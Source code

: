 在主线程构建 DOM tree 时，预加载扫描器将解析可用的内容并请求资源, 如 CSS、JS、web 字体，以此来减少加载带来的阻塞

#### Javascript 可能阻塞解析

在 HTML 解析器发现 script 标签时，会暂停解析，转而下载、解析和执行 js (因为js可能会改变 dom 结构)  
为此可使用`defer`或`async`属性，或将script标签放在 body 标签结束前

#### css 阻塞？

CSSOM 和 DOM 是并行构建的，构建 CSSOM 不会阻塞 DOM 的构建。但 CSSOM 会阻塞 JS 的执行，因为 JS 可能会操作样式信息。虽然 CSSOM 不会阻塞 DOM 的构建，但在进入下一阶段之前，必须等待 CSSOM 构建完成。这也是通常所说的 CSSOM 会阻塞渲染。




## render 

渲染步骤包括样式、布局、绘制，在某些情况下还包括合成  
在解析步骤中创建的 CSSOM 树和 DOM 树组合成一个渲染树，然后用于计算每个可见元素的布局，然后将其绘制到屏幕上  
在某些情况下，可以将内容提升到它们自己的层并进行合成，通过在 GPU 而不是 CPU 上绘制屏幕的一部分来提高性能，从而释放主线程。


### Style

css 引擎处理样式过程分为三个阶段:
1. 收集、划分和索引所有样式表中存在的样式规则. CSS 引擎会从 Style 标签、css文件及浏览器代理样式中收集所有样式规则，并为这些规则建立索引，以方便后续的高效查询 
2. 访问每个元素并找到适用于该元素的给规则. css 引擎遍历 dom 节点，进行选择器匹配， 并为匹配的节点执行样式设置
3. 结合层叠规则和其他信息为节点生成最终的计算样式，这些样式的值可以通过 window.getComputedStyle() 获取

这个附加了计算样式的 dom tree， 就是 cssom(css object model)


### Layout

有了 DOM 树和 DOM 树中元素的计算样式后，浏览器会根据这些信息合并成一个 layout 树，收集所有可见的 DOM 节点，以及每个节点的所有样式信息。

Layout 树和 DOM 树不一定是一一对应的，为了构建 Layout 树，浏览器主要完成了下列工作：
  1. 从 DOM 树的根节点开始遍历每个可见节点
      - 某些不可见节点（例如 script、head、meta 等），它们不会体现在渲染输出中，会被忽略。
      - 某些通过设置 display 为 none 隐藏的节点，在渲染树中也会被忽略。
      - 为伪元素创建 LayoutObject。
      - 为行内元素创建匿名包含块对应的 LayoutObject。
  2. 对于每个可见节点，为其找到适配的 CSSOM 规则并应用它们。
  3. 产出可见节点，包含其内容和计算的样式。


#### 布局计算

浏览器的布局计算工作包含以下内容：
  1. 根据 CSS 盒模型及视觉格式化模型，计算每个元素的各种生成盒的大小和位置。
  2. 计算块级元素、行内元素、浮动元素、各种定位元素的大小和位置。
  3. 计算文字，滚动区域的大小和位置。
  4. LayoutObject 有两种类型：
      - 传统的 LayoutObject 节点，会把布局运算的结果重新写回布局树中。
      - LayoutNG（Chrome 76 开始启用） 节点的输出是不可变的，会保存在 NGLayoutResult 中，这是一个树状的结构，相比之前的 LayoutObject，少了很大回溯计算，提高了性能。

#####

**AIM OF THE TASK**
Identify the lines above with the word "LayoutObject". Copy them.

**ANSWER SECTION**
      - 为伪元素创建 LayoutObject。
      - 为行内元素创建匿名包含块对应的 LayoutObject。
  4. LayoutObject 有两种类型：
      - 传统的 LayoutObject 节点，会把布局运算的结果重新写回布局树中。
      - LayoutNG（Chrome 76 开始启用） 节点的输出是不可变的，会保存在 NGLayoutResult 中，这是一个树状的结构，相比之前的 LayoutObject，少了很大回溯计算，提高了性能。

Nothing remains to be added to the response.